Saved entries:
--- START ---

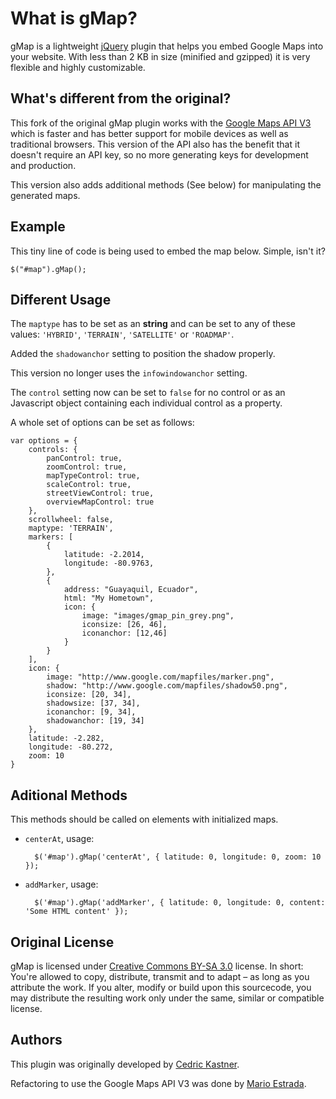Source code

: # What is gMap?

gMap is a lightweight [jQuery](http://www.jquery.com) plugin that helps you embed Google Maps into your website. With less than 2 KB in size (minified and gzipped) it is very flexible and highly customizable.

## What's different from the original?

This fork of the original gMap plugin works with the [Google Maps API V3](http://code.google.com/apis/maps/documentation/javascript/) which is faster and has better support for mobile devices as well as traditional browsers. This version of the API also has the benefit that it doesn't require an API key, so no more generating keys for development and production.

This version also adds additional methods (See below) for manipulating the generated maps.

## Example

This tiny line of code is being used to embed the map below. Simple, isn't it?

    $("#map").gMap();

## Different Usage

The `maptype` has to be set as an **string** and can be set to any of these values: `'HYBRID'`, `'TERRAIN'`, `'SATELLITE'` or `'ROADMAP'`.

Added the `shadowanchor` setting to position the shadow properly.

This version no longer uses the `infowindowanchor` setting.

The `control` setting now can be set to `false` for no control or as an Javascript object containing each individual control as a property.

A whole set of options can be set as follows:

	var options = {
		controls: {
            panControl: true,
            zoomControl: true,
            mapTypeControl: true,
            scaleControl: true,
            streetViewControl: true,
            overviewMapControl: true
        },
		scrollwheel: false,
		maptype: 'TERRAIN',
		markers: [
			{
				latitude: -2.2014,
				longitude: -80.9763,
			},
	        {
				address: "Guayaquil, Ecuador",
				html: "My Hometown",
				icon: {
					image: "images/gmap_pin_grey.png",
					iconsize: [26, 46],
					iconanchor: [12,46]
				}
			}
		],
		icon: {
			image: "http://www.google.com/mapfiles/marker.png",
			shadow: "http://www.google.com/mapfiles/shadow50.png",
			iconsize: [20, 34],
			shadowsize: [37, 34],
			iconanchor: [9, 34],
			shadowanchor: [19, 34]
		},
		latitude: -2.282,
		longitude: -80.272,
		zoom: 10
	}

## Aditional Methods

This methods should be called on elements with initialized maps.

* `centerAt`, usage:

        $('#map').gMap('centerAt', { latitude: 0, longitude: 0, zoom: 10 });
* `addMarker`, usage:

        $('#map').gMap('addMarker', { latitude: 0, longitude: 0, content: 'Some HTML content' });

## Original License

gMap is licensed under [Creative Commons BY-SA 3.0](http://creativecommons.org/licenses/by-sa/3.0/) license. In short: You're allowed to copy, distribute, transmit and to adapt – as long as you attribute the work. If you alter, modify or build upon this sourcecode, you may distribute the resulting work only under the same, similar or compatible license.

## Authors

This plugin was originally developed by [Cedric Kastner](http://gmap.nurtext.de/).

Refactoring to use the Google Maps API V3 was done by [Mario Estrada](http://mario.ec).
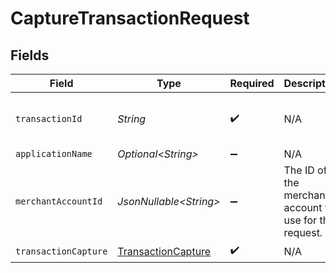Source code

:# CaptureTransactionRequest


## Fields

| Field                                                               | Type                                                                | Required                                                            | Description                                                         | Example                                                             |
| ------------------------------------------------------------------- | ------------------------------------------------------------------- | ------------------------------------------------------------------- | ------------------------------------------------------------------- | ------------------------------------------------------------------- |
| `transactionId`                                                     | *String*                                                            | :heavy_check_mark:                                                  | N/A                                                                 | 7099948d-7286-47e4-aad8-b68f7eb44591                                |
| `applicationName`                                                   | *Optional\<String>*                                                 | :heavy_minus_sign:                                                  | N/A                                                                 |                                                                     |
| `merchantAccountId`                                                 | *JsonNullable\<String>*                                             | :heavy_minus_sign:                                                  | The ID of the merchant account to use for this request.             |                                                                     |
| `transactionCapture`                                                | [TransactionCapture](../../models/components/TransactionCapture.md) | :heavy_check_mark:                                                  | N/A                                                                 |                                                                     |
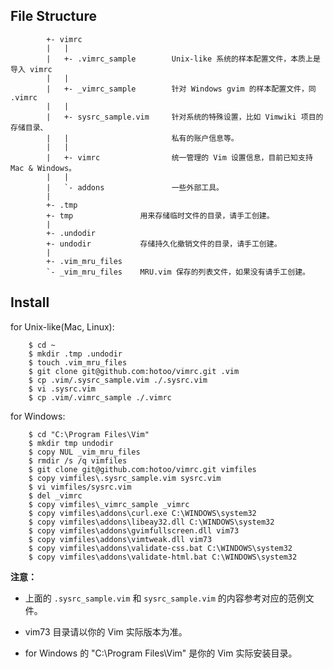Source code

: ## File Structure

            +- vimrc
            |   |
            |   +- .vimrc_sample        Unix-like 系统的样本配置文件，本质上是导入 vimrc
            |   |
            |   +- _vimrc_sample        针对 Windows gvim 的样本配置文件，同 .vimrc
            |   |
            |   +- sysrc_sample.vim     针对系统的特殊设置，比如 Vimwiki 项目的存储目录、
            |   |                       私有的账户信息等。
            |   |
            |   +- vimrc                统一管理的 Vim 设置信息，目前已知支持 Mac & Windows。
            |   |
            |   `- addons               一些外部工具。
            |
            +- .tmp
            +- tmp               用来存储临时文件的目录，请手工创建。
            |
            +- .undodir
            +- undodir           存储持久化撤销文件的目录，请手工创建。
            |
            +- .vim_mru_files
            `- _vim_mru_files    MRU.vim 保存的列表文件，如果没有请手工创建。


## Install

for Unix-like(Mac, Linux):

        $ cd ~
        $ mkdir .tmp .undodir
        $ touch .vim_mru_files
        $ git clone git@github.com:hotoo/vimrc.git .vim
        $ cp .vim/.sysrc_sample.vim ./.sysrc.vim
        $ vi .sysrc.vim
        $ cp .vim/.vimrc_sample ./.vimrc

for Windows:

        $ cd "C:\Program Files\Vim"
        $ mkdir tmp undodir
        $ copy NUL _vim_mru_files
        $ rmdir /s /q vimfiles
        $ git clone git@github.com:hotoo/vimrc.git vimfiles
        $ copy vimfiles\.sysrc_sample.vim sysrc.vim
        $ vi vimfiles/sysrc.vim
        $ del _vimrc
        $ copy vimfiles\_vimrc_sample _vimrc
        $ copy vimfiles\addons\curl.exe C:\WINDOWS\system32
        $ copy vimfiles\addons\libeay32.dll C:\WINDOWS\system32
        $ copy vimfiles\addons\gvimfullscreen.dll vim73
        $ copy vimfiles\addons\vimtweak.dll vim73
        $ copy vimfiles\addons\validate-css.bat C:\WINDOWS\system32
        $ copy vimfiles\addons\validate-html.bat C:\WINDOWS\system32

**注意：**

* 上面的 `.sysrc_sample.vim` 和 `sysrc_sample.vim` 的内容参考对应的范例文件。

* vim73 目录请以你的 Vim 实际版本为准。

* for Windows 的 "C:\Program Files\Vim" 是你的 Vim 实际安装目录。
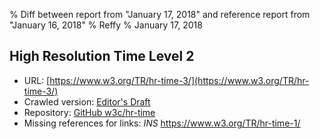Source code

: % Diff between report from "January 17, 2018" and reference report from "January 16, 2018"
% Reffy
% January 17, 2018

## High Resolution Time Level 2

- URL: [https://www.w3.org/TR/hr-time-3/](https://www.w3.org/TR/hr-time-3/)
- Crawled version: [Editor's Draft](https://w3c.github.io/hr-time/)
- Repository: [GitHub w3c/hr-time](https://github.com/w3c/hr-time)
- Missing references for links: *INS* https://www.w3.org/TR/hr-time-1/


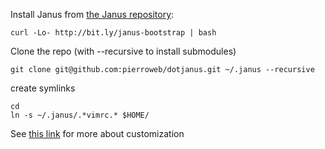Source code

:Install Janus from [the Janus repository][janus-repo]:

    curl -Lo- http://bit.ly/janus-bootstrap | bash

Clone the repo (with --recursive to install submodules)

    git clone git@github.com:pierroweb/dotjanus.git ~/.janus --recursive

create symlinks

    cd
    ln -s ~/.janus/.*vimrc.* $HOME/

See [this link][customization] for more about customization


[janus-repo]: https://github.com/carlhuda/janus
[customization]: https://github.com/carlhuda/janus/wiki/Customization
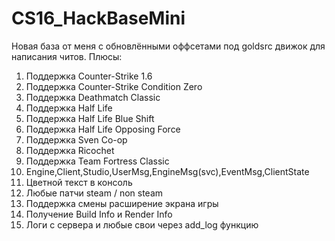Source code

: # CS16_HackBaseMini

Новая база от меня с обновлёнными оффсетами под goldsrc движок для написания читов. Плюсы:
 
1) Поддержка Counter-Strike 1.6<br>
2) Поддержка Counter-Strike Condition Zero<br>
3) Поддержка Deathmatch Classic<br>
4) Поддержка Half Life<br>
5) Поддержка Half Life Blue Shift<br>
6) Поддержка Half Life Opposing Force<br>
7) Поддержка Sven Co-op<br>
8) Поддержка Ricochet<br>
9) Поддержка Team Fortress Classic<br>
10) Engine,Client,Studio,UserMsg,EngineMsg(svc),EventMsg,ClientState<br>
11) Цветной текст в консоль<br>
12) Любые патчи steam / non steam<br>
13) Поддержка смены расширение экрана игры<br>
14) Получение Build Info и Render Info<br>
15) Логи с сервера и любые свои через add_log функцию
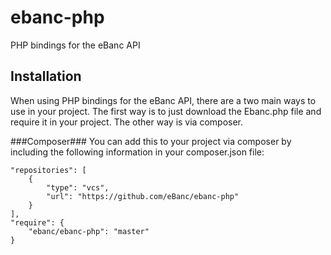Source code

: ebanc-php
=========

PHP bindings for the eBanc API

Installation
------------
When using PHP bindings for the eBanc API, there are a two main ways to use in your project. The first way is to 
just download the Ebanc.php file and require it in your project. The other way is via composer.

###Composer###
You can add this 
to your project via composer by including the following information in your composer.json file:

    "repositories": [
        {
            "type": "vcs",
            "url": "https://github.com/eBanc/ebanc-php"
        }
    ],
    "require": {
        "ebanc/ebanc-php": "master"
    }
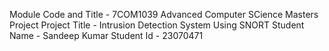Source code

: Module Code and Title -  7COM1039 Advanced Computer SCience Masters Project
Project Title         - Intrusion Detection System Using SNORT
Student Name          - Sandeep Kumar
Student Id            - 23070471
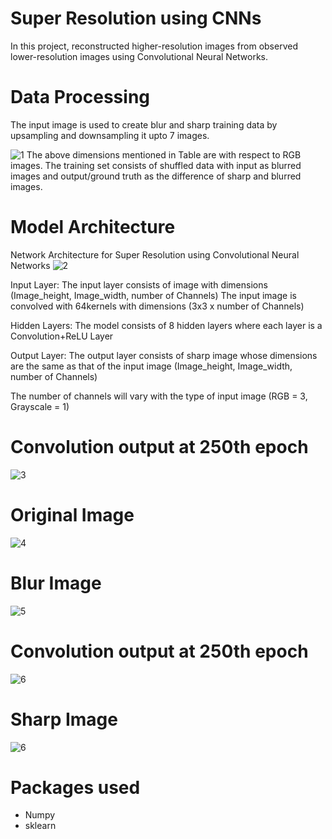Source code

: # Super Resolution using CNNs
In this project, reconstructed higher-resolution images from observed lower-resolution images using Convolutional Neural Networks.

# Data Processing
The input image is used to create blur and sharp training data by upsampling and downsampling it upto 7 images.

![1](https://github.com/Jaisinghani/Machine-Learning/blob/master/Super%20Resolution%20using%20CNN%20/images/DataProcessing.png)
The above dimensions mentioned in Table are with respect to RGB images.
The training set consists of shuffled data with input as blurred images and output/ground truth as the difference of sharp and blurred images.

# Model Architecture

Network Architecture for Super Resolution using Convolutional Neural Networks
![2](https://github.com/Jaisinghani/Machine-Learning/blob/master/Super%20Resolution%20using%20CNN%20/images/ModelArch.png)

Input Layer:
The input layer consists of image with dimensions (Image_height, Image_width, number of Channels)
The input image is convolved with 64kernels with dimensions (3x3 x number of Channels)

Hidden Layers:
The model consists of 8 hidden layers where each layer is a Convolution+ReLU Layer

Output Layer:
The output layer consists of sharp image whose dimensions are the same as that of the input image (Image_height, Image_width, number of Channels)

The number of channels will vary with the type of input image (RGB = 3, Grayscale = 1)

# Convolution output at 250th epoch
![3](https://github.com/Jaisinghani/Machine-Learning/blob/master/Super%20Resolution%20using%20CNN%20/images/ModelArch.png)

# Original Image
![4](https://github.com/Jaisinghani/Machine-Learning/blob/master/Super%20Resolution%20using%20CNN%20/images/Original.png)

# Blur Image
![5](https://github.com/Jaisinghani/Machine-Learning/blob/master/Super%20Resolution%20using%20CNN%20/images/blurImage.png)

# Convolution output at 250th epoch
![6](https://github.com/Jaisinghani/Machine-Learning/blob/master/Super%20Resolution%20using%20CNN%20/images/epoch250.png)

# Sharp Image
![6](https://github.com/Jaisinghani/Machine-Learning/blob/master/Super%20Resolution%20using%20CNN%20/images/sharpImage.png)

# Packages used
<ul>
<li> Numpy</li>
<li> sklearn</li>
</ul>


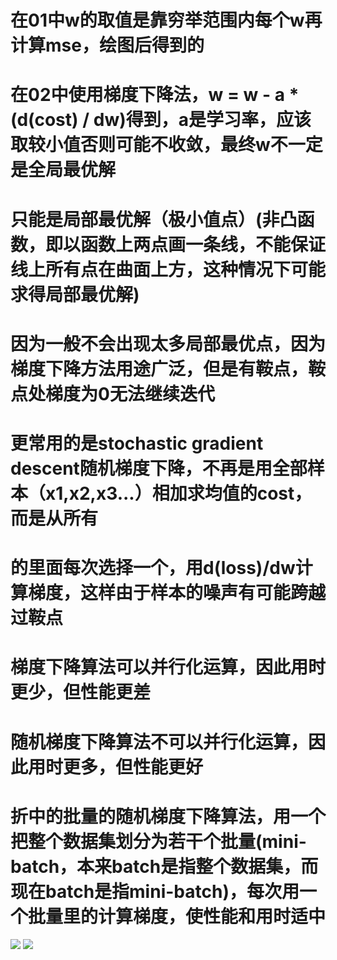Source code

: # 在01中w的取值是靠穷举范围内每个w再计算mse，绘图后得到的
# 在02中使用梯度下降法，w = w - a * (d(cost) / dw)得到，a是学习率，应该取较小值否则可能不收敛，最终w不一定是全局最优解
#     只能是局部最优解（极小值点）(非凸函数，即以函数上两点画一条线，不能保证线上所有点在曲面上方，这种情况下可能求得局部最优解)
# 因为一般不会出现太多局部最优点，因为梯度下降方法用途广泛，但是有鞍点，鞍点处梯度为0无法继续迭代
# 更常用的是stochastic gradient descent随机梯度下降，不再是用全部样本（x1,x2,x3...）相加求均值的cost，而是从所有
#     的里面每次选择一个，用d(loss)/dw计算梯度，这样由于样本的噪声有可能跨越过鞍点
# 梯度下降算法可以并行化运算，因此用时更少，但性能更差
# 随机梯度下降算法不可以并行化运算，因此用时更多，但性能更好
# 折中的批量的随机梯度下降算法，用一个把整个数据集划分为若干个批量(mini-batch，本来batch是指整个数据集，而现在batch是指mini-batch)，每次用一个批量里的计算梯度，使性能和用时适中
![](02.GradientDescent/图1.jpg)
![](02.GradientDescent/图2.jpg)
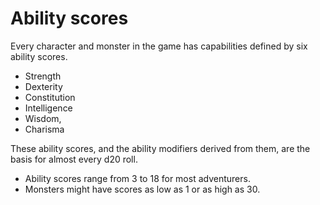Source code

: # Ability scores
Every character and monster in the game has capabilities defined by six ability scores.
- Strength
- Dexterity
- Constitution
- Intelligence
- Wisdom,
- Charisma

These ability scores, and the ability modifiers derived from them, are the basis for almost every d20 roll.
- Ability scores range from 3 to 18 for most adventurers.
- Monsters might have scores as low as 1 or as high as 30.
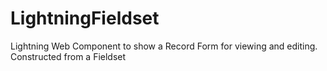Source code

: # LightningFieldset
Lightning Web Component to show a Record Form for viewing and editing. Constructed from a Fieldset
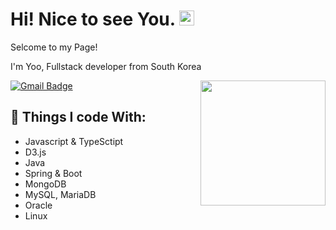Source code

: <h1>  Hi! Nice to see You. <img src='https://qpluspicture.oss-cn-beijing.aliyuncs.com/6LjjQA/Hi.gif' alt='Hi' width="24"/></h1>

<p>Selcome to my Page!</p>
<p>I'm Yoo, Fullstack developer from South Korea</p>

<img align='right' src='https://media.giphy.com/media/bcKmIWkUMCjVm/giphy.gif' width='200"'>

[![Gmail Badge](https://img.shields.io/badge/-dbwjdghman93@gmail.com-d14836?style=flat-square&logo=Gmail&logoColor=white&link=mailto:dbwjdghman93@gmail.com)](mailto:dbwjdghman93@gmail.com)
## 🎈 Things I code With:
- Javascript & TypeSctipt
- D3.js
- Java
- Spring & Boot
- MongoDB
- MySQL, MariaDB
- Oracle
- Linux
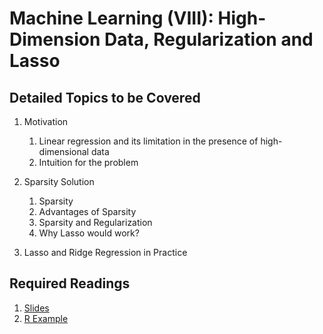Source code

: # Machine Learning (VIII): High-Dimension Data, Regularization and Lasso

## Detailed Topics to be Covered

1. Motivation

    1. Linear regression and its limitation in the presence of high-dimensional data
    2. Intuition for the problem

2. Sparsity Solution

    1. Sparsity
    2. Advantages of Sparsity
    3. Sparsity and Regularization
    4. Why Lasso would work?
    
3. Lasso and Ridge Regression in Practice


## Required Readings

1. [Slides](../lecture/mv06_lasso.pdf)
2. [R Example](../lecture/example/mv09_regularization_methods.R)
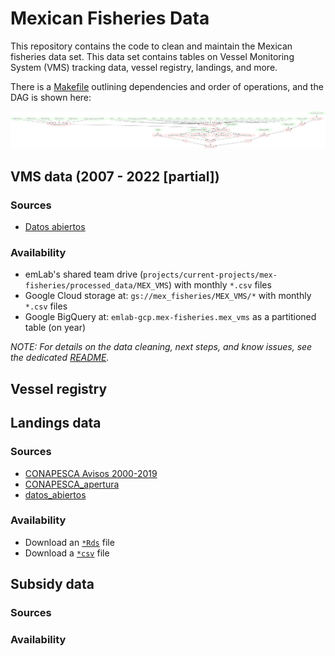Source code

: # Mexican Fisheries Data

This repository contains the code to clean and maintain the Mexican fisheries data set. This data set contains tables on Vessel Monitoring System (VMS) tracking data, vessel registry, landings, and more.

There is a [Makefile](Makefile) outlining dependencies and order of operations, and the DAG is shown here:

![](makefile-dag.png)

## VMS data (2007 - 2022 [partial])

### Sources

- [Datos abiertos](https://datos.gob.mx/busca/dataset/localizacion-y-monitoreo-satelital-de-embarcaciones-pesqueras)

### Availability

- emLab's shared team drive (`projects/current-projects/mex-fisheries/processed_data/MEX_VMS`) with monthly `*.csv` files
- Google Cloud storage at: `gs://mex_fisheries/MEX_VMS/*` with monthly `*.csv` files
- Google BigQuery at: `emlab-gcp.mex-fisheries.mex_vms` as a partitioned table (on year)

_NOTE: For details on the data cleaning, next steps, and know issues, see the dedicated [README](/scripts/vms)._

## Vessel registry

## Landings data

### Sources

- [CONAPESCA Avisos 2000-2019]()
- [CONAPESCA_apertura](https://conapesca.gob.mx/wb/cona/avisos_arribo_cosecha_produccion)
- [datos_abiertos](https://datos.gob.mx/busca/dataset/produccion-pesquera)

### Availability

- Download an [`*Rds`]() file
- Download a [`*csv`]() file

## Subsidy data

### Sources

### Availability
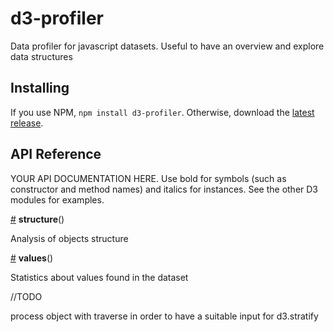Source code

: # d3-profiler

Data profiler for javascript datasets. Useful to have an overview and explore data structures

## Installing

If you use NPM, `npm install d3-profiler`. Otherwise, download the [latest release](https://github.com/mango-information-systems/d3-profiler/releases/latest).

## API Reference

YOUR API DOCUMENTATION HERE. Use bold for symbols (such as constructor and method names) and italics for instances. See the other D3 modules for examples.

<a href="#structure" name="structure">#</a> <b>structure</b>()

Analysis of objects structure

<a href="#values" name="values">#</a> <b>values</b>()

Statistics about values found in the dataset


//TODO

process object with traverse in order to have a suitable input for d3.stratify
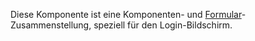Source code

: Diese Komponente ist eine Komponenten- und [Formular](#form)-Zusammenstellung, speziell für den Login-Bildschirm.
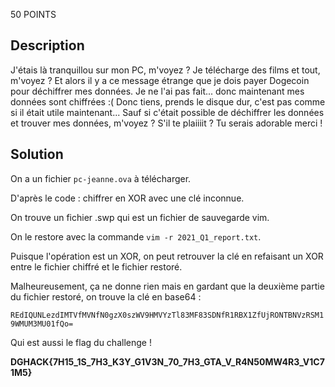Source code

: 50 POINTS

## Description
J'étais là tranquillou sur mon PC, m'voyez ? Je télécharge des films et tout, m'voyez ? Et alors il y a ce message étrange que je dois payer Dogecoin pour déchiffrer mes données. Je ne l'ai pas fait... donc maintenant mes données sont chiffrées :( Donc tiens, prends le disque dur, c'est pas comme si il était utile maintenant... Sauf si c'était possible de déchiffrer les données et trouver mes données, m'voyez ? S'il te plaiiiit ? Tu serais adorable merci !

## Solution
On a un fichier `pc-jeanne.ova` à télécharger.

D'après le code : chiffrer en XOR avec une clé inconnue.

On trouve un fichier .swp qui est un fichier de sauvegarde vim.

On le restore avec la commande `vim -r 2021_Q1_report.txt`.

Puisque l'opération est un XOR, on peut retrouver la clé en refaisant un XOR entre le fichier chiffré et le fichier restoré.

Malheureusement, ça ne donne rien mais en gardant que la deuxième partie du fichier restoré, on trouve la clé en base64 :

`REdIQUNLezdIMTVfMVNfN0gzX0szWV9HMVYzTl83MF83SDNfR1RBX1ZfUjRONTBNVzRSM19WMUM3MU01fQo=`

Qui est aussi le flag du challenge !

**DGHACK{7H15_1S_7H3_K3Y_G1V3N_70_7H3_GTA_V_R4N50MW4R3_V1C71M5}**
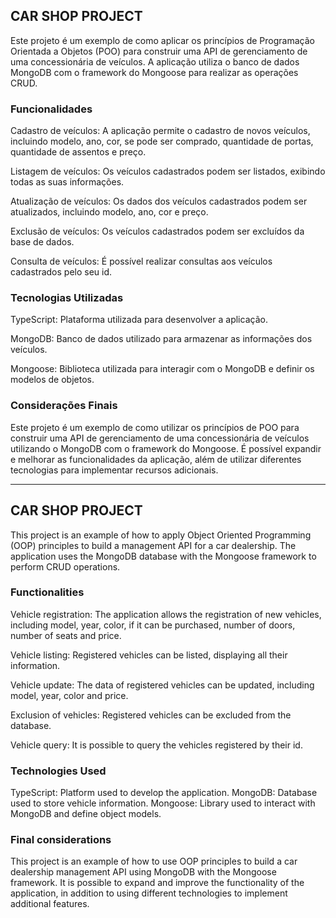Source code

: ## CAR SHOP PROJECT

Este projeto é um exemplo de como aplicar os princípios de Programação Orientada a Objetos (POO) para construir uma API de gerenciamento de uma concessionária de veículos. A aplicação utiliza o banco de dados MongoDB com o framework do Mongoose para realizar as operações CRUD.

### Funcionalidades

Cadastro de veículos: A aplicação permite o cadastro de novos veículos, incluindo modelo, ano, cor, se pode ser comprado, quantidade de portas, quantidade de assentos e preço.

Listagem de veículos: Os veículos cadastrados podem ser listados, exibindo todas as suas informações.

Atualização de veículos: Os dados dos veículos cadastrados podem ser atualizados, incluindo modelo, ano, cor e preço.

Exclusão de veículos: Os veículos cadastrados podem ser excluídos da base de dados.

Consulta de veículos: É possível realizar consultas aos veículos cadastrados pelo seu id.

### Tecnologias Utilizadas

TypeScript: Plataforma utilizada para desenvolver a aplicação.

MongoDB: Banco de dados utilizado para armazenar as informações dos veículos.

Mongoose: Biblioteca utilizada para interagir com o MongoDB e definir os modelos de objetos.

### Considerações Finais

Este projeto é um exemplo de como utilizar os princípios de POO para construir uma API de gerenciamento de uma concessionária de veículos utilizando o MongoDB com o framework do Mongoose. É possível expandir e melhorar as funcionalidades da aplicação, além de utilizar diferentes tecnologias para implementar recursos adicionais.

___________________________________________________________________________________________________________________________________________________________

## CAR SHOP PROJECT

This project is an example of how to apply Object Oriented Programming (OOP) principles to build a management API for a car dealership. The application uses the MongoDB database with the Mongoose framework to perform CRUD operations.

### Functionalities

Vehicle registration: The application allows the registration of new vehicles, including model, year, color, if it can be purchased, number of doors, number of seats and price.

Vehicle listing: Registered vehicles can be listed, displaying all their information.

Vehicle update: The data of registered vehicles can be updated, including model, year, color and price.

Exclusion of vehicles: Registered vehicles can be excluded from the database.

Vehicle query: It is possible to query the vehicles registered by their id.

### Technologies Used

TypeScript: Platform used to develop the application.
MongoDB: Database used to store vehicle information.
Mongoose: Library used to interact with MongoDB and define object models.

### Final considerations

This project is an example of how to use OOP principles to build a car dealership management API using MongoDB with the Mongoose framework. It is possible to expand and improve the functionality of the application, in addition to using different technologies to implement additional features.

--- END ---

What is needed:
Given the records above, return exactly the lines starting at the line containing "## Description" and ending at the line containing "Qui est aussi le flag du challenge !", including both.

Answer for the task:
## Description
J'étais là tranquillou sur mon PC, m'voyez ? Je télécharge des films et tout, m'voyez ? Et alors il y a ce message étrange que je dois payer Dogecoin pour déchiffrer mes données. Je ne l'ai pas fait... donc maintenant mes données sont chiffrées :( Donc tiens, prends le disque dur, c'est pas comme si il était utile maintenant... Sauf si c'était possible de déchiffrer les données et trouver mes données, m'voyez ? S'il te plaiiiit ? Tu serais adorable merci !

## Solution
On a un fichier `pc-jeanne.ova` à télécharger.

D'après le code : chiffrer en XOR avec une clé inconnue.

On trouve un fichier .swp qui est un fichier de sauvegarde vim.

On le restore avec la commande `vim -r 2021_Q1_report.txt`.

Puisque l'opération est un XOR, on peut retrouver la clé en refaisant un XOR entre le fichier chiffré et le fichier restoré.

Malheureusement, ça ne donne rien mais en gardant que la deuxième partie du fichier restoré, on trouve la clé en base64 :

`REdIQUNLezdIMTVfMVNfN0gzX0szWV9HMVYzTl83MF83SDNfR1RBX1ZfUjRONTBNVzRSM19WMUM3MU01fQo=`

Qui est aussi le flag du challenge !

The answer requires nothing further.